Section of the total ion current (TIC) chromatogram of the HPLC-QTOF-MS analysis of the ethyl acetate extract of the tuber of C. naudinianus with numbered peaks (see Figure 6 and Table 2). HPLC settings: ZORBAX Eclipse Plus C18 RRHD Column (50 × 3 mm; 1.8 µm); solvent gradient of water + 0.1% FA (A) and acetonitrile:isopropanol (9:1) + 0.1% FA (B); column temperature, 40 °C; flow rate 0.6 mL/min. MS settings: Negative mode, capillary voltage, 3000 V; fragmentor voltage, 135 V; skimmer voltage, 65 V.

Figure 6

Extracted compound chromatograms (ECCs) of cucurbitacin G/H (orange, 1 and 2), J/K (yellow, 3 and 4), D (purple, 5), I (red, 7), B (green, 9), and E (blue, 11) and of 23,24-dihydrocucurbitacin D (light purple, 6), I (light red, 8), B (light green, 10), and E (light blue, 12) of the HPLC-QTOF-MS analysis of the ethyl acetate extract of the tuber of C. naudinianus (see Table 2). HPLC settings: ZORBAX Eclipse Plus C18 RRHD Column (50 × 3 mm; 1.8 µm); solvent gradient of water + 0.1% FA (A) and acetonitrile:isopropanol (9:1) + 0.1% FA (B); column temperature, 40 °C; flow rate 0.6 mL/min.
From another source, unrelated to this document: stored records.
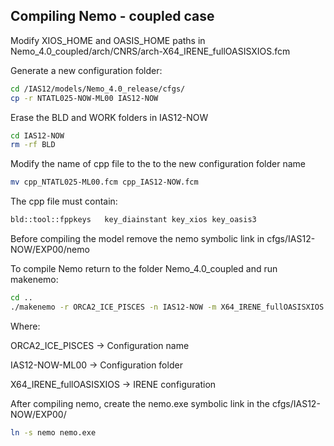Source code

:## Compiling Nemo - coupled case

Modify XIOS_HOME and OASIS_HOME paths in Nemo_4.0_coupled/arch/CNRS/arch-X64_IRENE_fullOASISXIOS.fcm


Generate a new configuration folder:

```bash
cd /IAS12/models/Nemo_4.0_release/cfgs/
cp -r NTATL025-NOW-ML00 IAS12-NOW
```

Erase the BLD and WORK folders in IAS12-NOW

```bash
cd IAS12-NOW
rm -rf BLD
```

Modify the name of cpp file to the to the new configuration folder name

```bash
mv cpp_NTATL025-ML00.fcm cpp_IAS12-NOW.fcm
```

The cpp file must contain:

```bash
bld::tool::fppkeys   key_diainstant key_xios key_oasis3
```

Before compiling the model remove the nemo symbolic link in cfgs/IAS12-NOW/EXP00/nemo

To compile Nemo return to the folder Nemo_4.0_coupled and run makenemo:

```bash
cd ..
./makenemo -r ORCA2_ICE_PISCES -n IAS12-NOW -m X64_IRENE_fullOASISXIOS -j 4 > log_build_nemo.txt
```

Where:

ORCA2_ICE_PISCES &rarr; Configuration name

IAS12-NOW-ML00 &rarr; Configuration folder

X64_IRENE_fullOASISXIOS &rarr; IRENE configuration

After compiling nemo, create the nemo.exe symbolic link in the cfgs/IAS12-NOW/EXP00/
```bash
ln -s nemo nemo.exe
```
MS settings: Negative mode; capillary voltage, 3000 V; fragmentor voltage, 135 V; skimmer voltage, 65 V.

Figure 7

Known cucurbitacins and newly found 23,24-dihydrocucurbitacins B (green), D (purple), E (blue), and I (red) putatively identified in the tuber of C. naudinianus.

Figure 8

Section of the total ion current (TIC) chromatogram of the HPLC-Orbitrap-MS analysis of the ethyl acetate extract of the tuber of C. naudinianus with numbered peaks of the found cucurbitacins (encircled in blue) or 23,24-dihydrocucurbitacins (encircled in green). HPLC settings: ZORBAX Eclipse Plus C18 RRHD Column (50 × 3 mm; 1.8 µm); solvent gradient of water + 0.1% FA (A) and acetonitrile:isopropanol (9:1) + 0.1% FA (B); column temperature, 40 °C; flow rate 0.6 mL/min. Orbitrap-MS settings: Negative mode, source voltage, 4.5 kV; source current, 100 µA; capillary voltage, −48 V.